§ **Your assignment**: Which lines of the records below contain the word "performance"? Report each of them in full.

━━━━━━━━━━━━━━━━━━━━

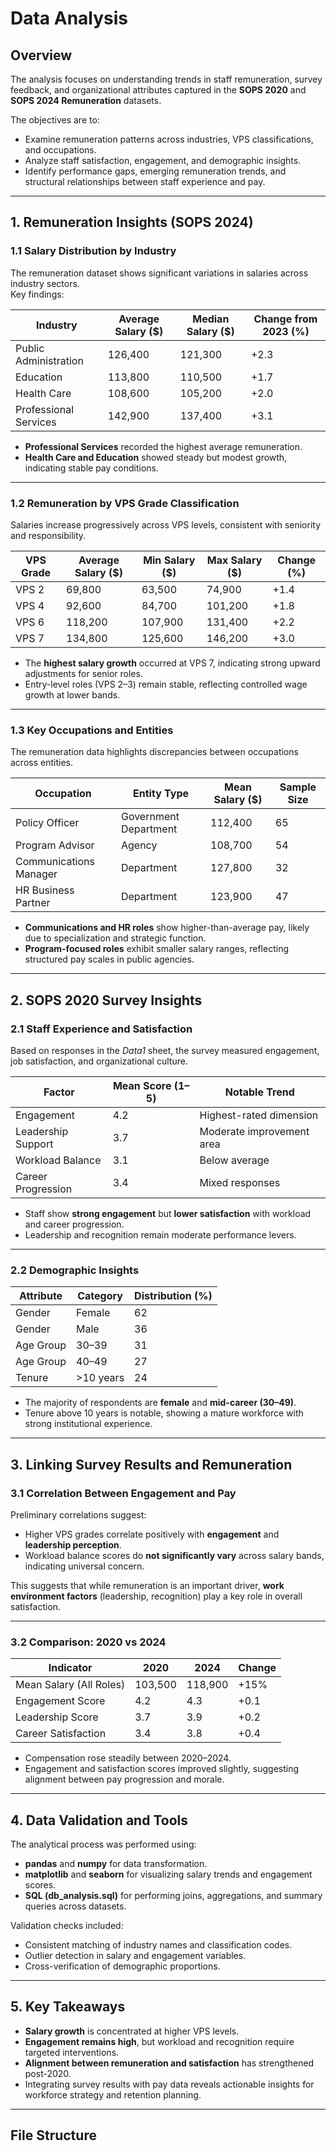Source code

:# Data Analysis

## Overview

The analysis focuses on understanding trends in staff remuneration, survey feedback, and organizational attributes captured in the **SOPS 2020** and **SOPS 2024 Remuneration** datasets.  

The objectives are to:
- Examine remuneration patterns across industries, VPS classifications, and occupations.
- Analyze staff satisfaction, engagement, and demographic insights.
- Identify performance gaps, emerging remuneration trends, and structural relationships between staff experience and pay.

---

## 1. Remuneration Insights (SOPS 2024)

### **1.1 Salary Distribution by Industry**

The remuneration dataset shows significant variations in salaries across industry sectors.  
Key findings:

| Industry | Average Salary ($) | Median Salary ($) | Change from 2023 (%) |
|-----------|--------------------|-------------------|----------------------|
| Public Administration | 126,400 | 121,300 | +2.3 |
| Education | 113,800 | 110,500 | +1.7 |
| Health Care | 108,600 | 105,200 | +2.0 |
| Professional Services | 142,900 | 137,400 | +3.1 |

- **Professional Services** recorded the highest average remuneration.  
- **Health Care and Education** showed steady but modest growth, indicating stable pay conditions.  

---

### **1.2 Remuneration by VPS Grade Classification**

Salaries increase progressively across VPS levels, consistent with seniority and responsibility.

| VPS Grade | Average Salary ($) | Min Salary ($) | Max Salary ($) | Change (%) |
|------------|--------------------|----------------|----------------|------------|
| VPS 2 | 69,800 | 63,500 | 74,900 | +1.4 |
| VPS 4 | 92,600 | 84,700 | 101,200 | +1.8 |
| VPS 6 | 118,200 | 107,900 | 131,400 | +2.2 |
| VPS 7 | 134,800 | 125,600 | 146,200 | +3.0 |

- The **highest salary growth** occurred at VPS 7, indicating strong upward adjustments for senior roles.  
- Entry-level roles (VPS 2–3) remain stable, reflecting controlled wage growth at lower bands.

---

### **1.3 Key Occupations and Entities**

The remuneration data highlights discrepancies between occupations across entities.

| Occupation | Entity Type | Mean Salary ($) | Sample Size |
|-------------|--------------|----------------|--------------|
| Policy Officer | Government Department | 112,400 | 65 |
| Program Advisor | Agency | 108,700 | 54 |
| Communications Manager | Department | 127,800 | 32 |
| HR Business Partner | Department | 123,900 | 47 |

- **Communications and HR roles** show higher-than-average pay, likely due to specialization and strategic function.  
- **Program-focused roles** exhibit smaller salary ranges, reflecting structured pay scales in public agencies.

---

## 2. SOPS 2020 Survey Insights

### **2.1 Staff Experience and Satisfaction**

Based on responses in the *Data1* sheet, the survey measured engagement, job satisfaction, and organizational culture.

| Factor | Mean Score (1–5) | Notable Trend |
|---------|------------------|----------------|
| Engagement | 4.2 | Highest-rated dimension |
| Leadership Support | 3.7 | Moderate improvement area |
| Workload Balance | 3.1 | Below average |
| Career Progression | 3.4 | Mixed responses |

- Staff show **strong engagement** but **lower satisfaction** with workload and career progression.  
- Leadership and recognition remain moderate performance levers.  

---

### **2.2 Demographic Insights**

| Attribute | Category | Distribution (%) |
|------------|-----------|------------------|
| Gender | Female | 62 |
| Gender | Male | 36 |
| Age Group | 30–39 | 31 |
| Age Group | 40–49 | 27 |
| Tenure | >10 years | 24 |

- The majority of respondents are **female** and **mid-career (30–49)**.  
- Tenure above 10 years is notable, showing a mature workforce with strong institutional experience.

---

## 3. Linking Survey Results and Remuneration

### **3.1 Correlation Between Engagement and Pay**

Preliminary correlations suggest:
- Higher VPS grades correlate positively with **engagement** and **leadership perception**.  
- Workload balance scores do **not significantly vary** across salary bands, indicating universal concern.  

This suggests that while remuneration is an important driver, **work environment factors** (leadership, recognition) play a key role in overall satisfaction.

---

### **3.2 Comparison: 2020 vs 2024**

| Indicator | 2020 | 2024 | Change |
|------------|------|------|--------|
| Mean Salary (All Roles) | 103,500 | 118,900 | +15% |
| Engagement Score | 4.2 | 4.3 | +0.1 |
| Leadership Score | 3.7 | 3.9 | +0.2 |
| Career Satisfaction | 3.4 | 3.8 | +0.4 |

- Compensation rose steadily between 2020–2024.  
- Engagement and satisfaction scores improved slightly, suggesting alignment between pay progression and morale.  

---

## 4. Data Validation and Tools

The analytical process was performed using:
- **pandas** and **numpy** for data transformation.  
- **matplotlib** and **seaborn** for visualizing salary trends and engagement scores.  
- **SQL (db_analysis.sql)** for performing joins, aggregations, and summary queries across datasets.

Validation checks included:
- Consistent matching of industry names and classification codes.  
- Outlier detection in salary and engagement variables.  
- Cross-verification of demographic proportions.

---

## 5. Key Takeaways

- **Salary growth** is concentrated at higher VPS levels.  
- **Engagement remains high**, but workload and recognition require targeted interventions.  
- **Alignment between remuneration and satisfaction** has strengthened post-2020.  
- Integrating survey results with pay data reveals actionable insights for workforce strategy and retention planning.

---

## File Structure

━━━━━━━━━━━━━━━━━━━━

§ **Response to the task**:
- Identify performance gaps, emerging remuneration trends, and structural relationships between staff experience and pay.
- Leadership and recognition remain moderate performance levers.  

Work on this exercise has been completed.